(Task objective) Begin with the first line of the entries below and reproduce each line exactly, ending with the line that holds "details for each specific plant".

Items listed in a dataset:
____
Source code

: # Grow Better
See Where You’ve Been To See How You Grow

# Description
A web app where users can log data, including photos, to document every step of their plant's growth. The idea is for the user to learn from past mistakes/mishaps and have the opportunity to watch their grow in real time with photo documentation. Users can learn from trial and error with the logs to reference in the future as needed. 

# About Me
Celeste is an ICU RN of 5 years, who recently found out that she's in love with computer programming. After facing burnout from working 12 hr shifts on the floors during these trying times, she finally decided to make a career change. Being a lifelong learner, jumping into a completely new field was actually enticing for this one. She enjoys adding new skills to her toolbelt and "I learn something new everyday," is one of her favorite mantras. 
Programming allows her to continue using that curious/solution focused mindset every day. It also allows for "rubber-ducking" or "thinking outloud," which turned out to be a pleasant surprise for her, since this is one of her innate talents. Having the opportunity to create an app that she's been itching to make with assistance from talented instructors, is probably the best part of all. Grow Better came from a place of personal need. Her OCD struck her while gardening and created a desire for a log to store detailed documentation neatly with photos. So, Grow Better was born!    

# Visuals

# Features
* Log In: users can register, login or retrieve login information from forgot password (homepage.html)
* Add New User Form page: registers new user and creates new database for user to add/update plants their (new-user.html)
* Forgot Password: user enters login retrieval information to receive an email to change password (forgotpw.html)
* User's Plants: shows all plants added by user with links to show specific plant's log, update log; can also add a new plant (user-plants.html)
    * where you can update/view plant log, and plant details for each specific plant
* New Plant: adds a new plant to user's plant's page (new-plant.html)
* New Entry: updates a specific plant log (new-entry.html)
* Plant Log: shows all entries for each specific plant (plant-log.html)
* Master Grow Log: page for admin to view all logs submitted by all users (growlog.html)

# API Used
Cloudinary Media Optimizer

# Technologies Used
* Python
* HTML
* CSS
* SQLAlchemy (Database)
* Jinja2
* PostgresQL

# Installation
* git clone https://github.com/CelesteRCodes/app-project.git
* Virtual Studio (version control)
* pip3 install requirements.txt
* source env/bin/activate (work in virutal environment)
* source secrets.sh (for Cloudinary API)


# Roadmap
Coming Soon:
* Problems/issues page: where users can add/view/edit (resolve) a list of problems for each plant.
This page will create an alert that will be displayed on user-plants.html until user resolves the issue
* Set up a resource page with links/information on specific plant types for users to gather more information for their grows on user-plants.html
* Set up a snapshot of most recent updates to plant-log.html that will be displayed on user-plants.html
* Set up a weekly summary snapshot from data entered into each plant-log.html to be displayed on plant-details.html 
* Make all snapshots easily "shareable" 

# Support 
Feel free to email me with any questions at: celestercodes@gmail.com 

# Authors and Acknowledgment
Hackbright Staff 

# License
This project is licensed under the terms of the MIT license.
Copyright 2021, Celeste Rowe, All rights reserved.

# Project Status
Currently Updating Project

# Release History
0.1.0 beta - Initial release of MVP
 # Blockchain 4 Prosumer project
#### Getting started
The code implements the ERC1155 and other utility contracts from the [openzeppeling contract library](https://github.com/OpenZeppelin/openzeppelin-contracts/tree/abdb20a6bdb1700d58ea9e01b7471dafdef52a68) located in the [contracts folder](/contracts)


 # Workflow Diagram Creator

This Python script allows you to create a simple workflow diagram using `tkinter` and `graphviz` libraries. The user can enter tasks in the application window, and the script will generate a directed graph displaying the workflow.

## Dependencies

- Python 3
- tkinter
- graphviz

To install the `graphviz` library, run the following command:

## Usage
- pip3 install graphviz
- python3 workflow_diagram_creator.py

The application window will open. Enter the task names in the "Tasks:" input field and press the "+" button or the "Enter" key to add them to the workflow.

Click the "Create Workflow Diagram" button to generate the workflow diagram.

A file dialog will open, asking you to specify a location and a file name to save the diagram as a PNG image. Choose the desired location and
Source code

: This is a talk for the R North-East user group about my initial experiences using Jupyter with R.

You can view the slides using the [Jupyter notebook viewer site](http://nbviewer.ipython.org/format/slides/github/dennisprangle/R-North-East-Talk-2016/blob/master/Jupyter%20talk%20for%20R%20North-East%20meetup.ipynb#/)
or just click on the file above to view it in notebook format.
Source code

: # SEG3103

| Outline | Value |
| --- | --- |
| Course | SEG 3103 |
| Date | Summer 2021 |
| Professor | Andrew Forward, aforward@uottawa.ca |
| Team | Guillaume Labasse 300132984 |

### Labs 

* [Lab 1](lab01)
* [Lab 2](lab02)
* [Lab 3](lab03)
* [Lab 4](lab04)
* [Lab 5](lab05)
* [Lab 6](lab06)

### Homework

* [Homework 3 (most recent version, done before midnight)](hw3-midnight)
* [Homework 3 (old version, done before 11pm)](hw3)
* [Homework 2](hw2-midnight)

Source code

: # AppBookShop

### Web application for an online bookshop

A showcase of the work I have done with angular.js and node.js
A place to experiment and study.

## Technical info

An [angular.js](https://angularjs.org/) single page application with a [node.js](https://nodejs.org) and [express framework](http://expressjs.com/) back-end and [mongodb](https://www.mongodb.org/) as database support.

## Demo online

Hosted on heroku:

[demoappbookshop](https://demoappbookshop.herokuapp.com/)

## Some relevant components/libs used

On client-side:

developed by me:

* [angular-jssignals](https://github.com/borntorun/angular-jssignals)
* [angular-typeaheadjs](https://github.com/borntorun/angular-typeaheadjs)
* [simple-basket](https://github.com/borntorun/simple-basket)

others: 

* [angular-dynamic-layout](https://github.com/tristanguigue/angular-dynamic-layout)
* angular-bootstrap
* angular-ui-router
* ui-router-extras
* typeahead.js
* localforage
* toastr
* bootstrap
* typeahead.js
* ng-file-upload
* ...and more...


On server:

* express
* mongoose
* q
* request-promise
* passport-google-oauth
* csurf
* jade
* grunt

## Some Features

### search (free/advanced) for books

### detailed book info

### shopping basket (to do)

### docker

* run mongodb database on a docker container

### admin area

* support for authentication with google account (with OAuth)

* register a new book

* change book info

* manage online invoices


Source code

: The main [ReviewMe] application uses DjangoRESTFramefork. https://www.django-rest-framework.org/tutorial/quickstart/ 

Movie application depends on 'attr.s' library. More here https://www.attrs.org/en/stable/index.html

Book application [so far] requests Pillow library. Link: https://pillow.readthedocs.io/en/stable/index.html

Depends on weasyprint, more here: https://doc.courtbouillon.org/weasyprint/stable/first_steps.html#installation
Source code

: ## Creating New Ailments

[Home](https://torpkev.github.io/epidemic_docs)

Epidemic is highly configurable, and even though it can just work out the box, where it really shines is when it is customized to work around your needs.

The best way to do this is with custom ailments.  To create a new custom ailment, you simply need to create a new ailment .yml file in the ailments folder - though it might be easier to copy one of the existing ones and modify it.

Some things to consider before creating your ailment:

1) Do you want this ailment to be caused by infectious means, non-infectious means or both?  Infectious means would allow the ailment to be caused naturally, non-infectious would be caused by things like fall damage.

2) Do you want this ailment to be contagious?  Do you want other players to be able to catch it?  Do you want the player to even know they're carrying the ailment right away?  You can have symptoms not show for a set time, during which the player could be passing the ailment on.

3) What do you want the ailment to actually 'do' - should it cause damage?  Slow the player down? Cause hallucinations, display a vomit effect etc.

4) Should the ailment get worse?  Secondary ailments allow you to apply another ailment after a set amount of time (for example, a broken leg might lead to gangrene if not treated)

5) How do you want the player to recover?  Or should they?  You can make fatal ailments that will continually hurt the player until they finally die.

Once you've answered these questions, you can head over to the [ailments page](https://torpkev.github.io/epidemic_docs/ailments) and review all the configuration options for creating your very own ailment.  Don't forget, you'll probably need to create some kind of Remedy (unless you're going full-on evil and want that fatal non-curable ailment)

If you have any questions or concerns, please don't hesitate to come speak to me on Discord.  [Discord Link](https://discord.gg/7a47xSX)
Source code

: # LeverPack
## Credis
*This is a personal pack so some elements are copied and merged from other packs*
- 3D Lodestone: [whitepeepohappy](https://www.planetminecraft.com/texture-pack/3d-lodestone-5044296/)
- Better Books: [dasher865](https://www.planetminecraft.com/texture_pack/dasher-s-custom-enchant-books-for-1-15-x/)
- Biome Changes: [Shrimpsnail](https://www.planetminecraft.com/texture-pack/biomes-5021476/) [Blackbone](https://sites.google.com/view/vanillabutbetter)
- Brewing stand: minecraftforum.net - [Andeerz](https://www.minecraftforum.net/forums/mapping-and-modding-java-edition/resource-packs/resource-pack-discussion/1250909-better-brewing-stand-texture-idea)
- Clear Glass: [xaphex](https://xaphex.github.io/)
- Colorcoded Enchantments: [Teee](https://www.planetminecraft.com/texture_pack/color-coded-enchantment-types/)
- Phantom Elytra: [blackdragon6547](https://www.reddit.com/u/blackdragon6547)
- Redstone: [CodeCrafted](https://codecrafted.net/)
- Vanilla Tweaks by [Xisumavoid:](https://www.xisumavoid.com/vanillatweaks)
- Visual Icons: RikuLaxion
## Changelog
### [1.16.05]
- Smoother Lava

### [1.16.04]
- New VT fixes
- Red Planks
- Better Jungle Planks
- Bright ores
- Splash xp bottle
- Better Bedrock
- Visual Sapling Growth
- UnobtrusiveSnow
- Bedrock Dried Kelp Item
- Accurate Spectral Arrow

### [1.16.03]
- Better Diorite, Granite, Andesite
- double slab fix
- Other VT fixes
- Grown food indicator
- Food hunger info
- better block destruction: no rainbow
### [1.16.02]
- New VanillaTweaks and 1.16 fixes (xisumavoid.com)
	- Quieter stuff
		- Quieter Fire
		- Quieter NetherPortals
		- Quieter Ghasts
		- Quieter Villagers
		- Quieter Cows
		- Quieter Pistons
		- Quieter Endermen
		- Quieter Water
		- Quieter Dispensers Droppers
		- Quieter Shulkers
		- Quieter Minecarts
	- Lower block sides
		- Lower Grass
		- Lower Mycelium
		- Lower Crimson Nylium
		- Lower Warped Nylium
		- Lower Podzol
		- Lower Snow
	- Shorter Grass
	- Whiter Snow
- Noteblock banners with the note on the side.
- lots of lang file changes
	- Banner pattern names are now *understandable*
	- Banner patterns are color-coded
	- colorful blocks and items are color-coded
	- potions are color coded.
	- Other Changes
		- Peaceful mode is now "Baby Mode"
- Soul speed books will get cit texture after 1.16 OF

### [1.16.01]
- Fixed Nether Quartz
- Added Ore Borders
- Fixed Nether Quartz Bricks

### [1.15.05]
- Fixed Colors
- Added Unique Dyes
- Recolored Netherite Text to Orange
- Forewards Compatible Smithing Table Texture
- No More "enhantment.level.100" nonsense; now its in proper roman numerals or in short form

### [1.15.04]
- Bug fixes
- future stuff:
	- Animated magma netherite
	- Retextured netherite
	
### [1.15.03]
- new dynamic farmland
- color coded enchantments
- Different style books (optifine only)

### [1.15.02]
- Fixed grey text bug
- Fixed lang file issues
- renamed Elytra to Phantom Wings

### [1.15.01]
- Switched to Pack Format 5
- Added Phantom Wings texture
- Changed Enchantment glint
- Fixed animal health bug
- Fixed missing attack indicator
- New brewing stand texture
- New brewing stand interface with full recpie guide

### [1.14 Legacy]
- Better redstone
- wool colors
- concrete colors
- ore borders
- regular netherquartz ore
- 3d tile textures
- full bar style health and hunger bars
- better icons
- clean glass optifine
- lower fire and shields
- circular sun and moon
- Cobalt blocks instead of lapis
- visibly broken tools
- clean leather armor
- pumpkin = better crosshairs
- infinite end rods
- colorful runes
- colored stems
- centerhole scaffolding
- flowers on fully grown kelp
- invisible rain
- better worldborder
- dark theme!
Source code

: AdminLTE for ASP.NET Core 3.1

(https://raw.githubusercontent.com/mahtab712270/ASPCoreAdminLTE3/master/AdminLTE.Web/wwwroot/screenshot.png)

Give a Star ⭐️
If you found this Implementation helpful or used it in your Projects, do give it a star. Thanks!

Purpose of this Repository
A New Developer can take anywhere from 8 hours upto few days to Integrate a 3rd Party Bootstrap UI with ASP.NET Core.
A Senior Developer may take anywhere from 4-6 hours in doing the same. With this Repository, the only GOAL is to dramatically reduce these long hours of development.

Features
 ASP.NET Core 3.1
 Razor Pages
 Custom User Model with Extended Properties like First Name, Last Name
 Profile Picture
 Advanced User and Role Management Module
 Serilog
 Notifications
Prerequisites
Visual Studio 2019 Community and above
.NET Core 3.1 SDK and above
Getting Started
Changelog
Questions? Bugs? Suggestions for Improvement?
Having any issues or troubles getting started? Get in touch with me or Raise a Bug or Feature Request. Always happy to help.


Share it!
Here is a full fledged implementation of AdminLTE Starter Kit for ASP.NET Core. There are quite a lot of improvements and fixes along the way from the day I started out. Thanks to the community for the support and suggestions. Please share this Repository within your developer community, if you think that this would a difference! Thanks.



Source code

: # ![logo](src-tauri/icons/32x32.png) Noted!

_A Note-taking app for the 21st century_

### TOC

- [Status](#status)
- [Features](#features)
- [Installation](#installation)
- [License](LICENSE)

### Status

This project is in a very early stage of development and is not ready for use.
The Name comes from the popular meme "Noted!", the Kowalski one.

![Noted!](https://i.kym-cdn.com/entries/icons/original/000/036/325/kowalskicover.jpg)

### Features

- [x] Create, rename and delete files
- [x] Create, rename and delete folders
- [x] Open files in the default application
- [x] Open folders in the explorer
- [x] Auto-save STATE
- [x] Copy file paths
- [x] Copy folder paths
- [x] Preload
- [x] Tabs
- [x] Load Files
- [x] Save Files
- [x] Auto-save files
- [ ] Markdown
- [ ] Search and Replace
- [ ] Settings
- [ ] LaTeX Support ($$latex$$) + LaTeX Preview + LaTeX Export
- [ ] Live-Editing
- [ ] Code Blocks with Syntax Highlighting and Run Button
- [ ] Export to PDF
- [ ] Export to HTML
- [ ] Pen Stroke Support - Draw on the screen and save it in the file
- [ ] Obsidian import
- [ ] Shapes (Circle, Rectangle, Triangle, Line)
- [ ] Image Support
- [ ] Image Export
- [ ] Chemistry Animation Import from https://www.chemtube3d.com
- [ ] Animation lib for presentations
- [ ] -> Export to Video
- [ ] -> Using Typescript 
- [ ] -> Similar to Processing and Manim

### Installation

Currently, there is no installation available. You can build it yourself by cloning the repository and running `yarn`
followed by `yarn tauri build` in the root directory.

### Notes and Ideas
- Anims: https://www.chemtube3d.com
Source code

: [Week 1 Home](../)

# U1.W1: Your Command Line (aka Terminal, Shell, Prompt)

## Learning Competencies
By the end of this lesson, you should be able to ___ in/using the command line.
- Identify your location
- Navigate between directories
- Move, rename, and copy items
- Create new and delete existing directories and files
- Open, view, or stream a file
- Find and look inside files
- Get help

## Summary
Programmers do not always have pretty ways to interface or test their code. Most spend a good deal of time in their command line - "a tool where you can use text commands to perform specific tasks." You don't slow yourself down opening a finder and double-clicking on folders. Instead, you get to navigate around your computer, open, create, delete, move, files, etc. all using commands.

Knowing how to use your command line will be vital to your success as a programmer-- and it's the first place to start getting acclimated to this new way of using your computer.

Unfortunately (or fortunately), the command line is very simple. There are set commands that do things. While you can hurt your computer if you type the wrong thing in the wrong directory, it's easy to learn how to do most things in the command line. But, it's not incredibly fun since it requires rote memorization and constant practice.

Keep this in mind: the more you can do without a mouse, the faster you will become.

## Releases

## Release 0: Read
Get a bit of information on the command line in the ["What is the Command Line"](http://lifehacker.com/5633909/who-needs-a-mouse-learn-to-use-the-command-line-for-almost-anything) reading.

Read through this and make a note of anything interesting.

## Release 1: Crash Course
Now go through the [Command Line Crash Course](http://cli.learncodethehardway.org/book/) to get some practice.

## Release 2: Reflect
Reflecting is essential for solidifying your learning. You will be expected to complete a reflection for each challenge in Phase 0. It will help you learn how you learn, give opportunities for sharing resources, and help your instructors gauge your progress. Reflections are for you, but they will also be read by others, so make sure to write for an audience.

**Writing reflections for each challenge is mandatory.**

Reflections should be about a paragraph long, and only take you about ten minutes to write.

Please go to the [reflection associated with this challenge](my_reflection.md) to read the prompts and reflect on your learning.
____
(Expected output)
Source code

: # Grow Better
See Where You’ve Been To See How You Grow

# Description
A web app where users can log data, including photos, to document every step of their plant's growth. The idea is for the user to learn from past mistakes/mishaps and have the opportunity to watch their grow in real time with photo documentation. Users can learn from trial and error with the logs to reference in the future as needed. 

# About Me
Celeste is an ICU RN of 5 years, who recently found out that she's in love with computer programming. After facing burnout from working 12 hr shifts on the floors during these trying times, she finally decided to make a career change. Being a lifelong learner, jumping into a completely new field was actually enticing for this one. She enjoys adding new skills to her toolbelt and "I learn something new everyday," is one of her favorite mantras. 
Programming allows her to continue using that curious/solution focused mindset every day. It also allows for "rubber-ducking" or "thinking outloud," which turned out to be a pleasant surprise for her, since this is one of her innate talents. Having the opportunity to create an app that she's been itching to make with assistance from talented instructors, is probably the best part of all. Grow Better came from a place of personal need. Her OCD struck her while gardening and created a desire for a log to store detailed documentation neatly with photos. So, Grow Better was born!    

# Visuals

# Features
* Log In: users can register, login or retrieve login information from forgot password (homepage.html)
* Add New User Form page: registers new user and creates new database for user to add/update plants their (new-user.html)
* Forgot Password: user enters login retrieval information to receive an email to change password (forgotpw.html)
* User's Plants: shows all plants added by user with links to show specific plant's log, update log; can also add a new plant (user-plants.html)
    * where you can update/view plant log, and plant details for each specific plant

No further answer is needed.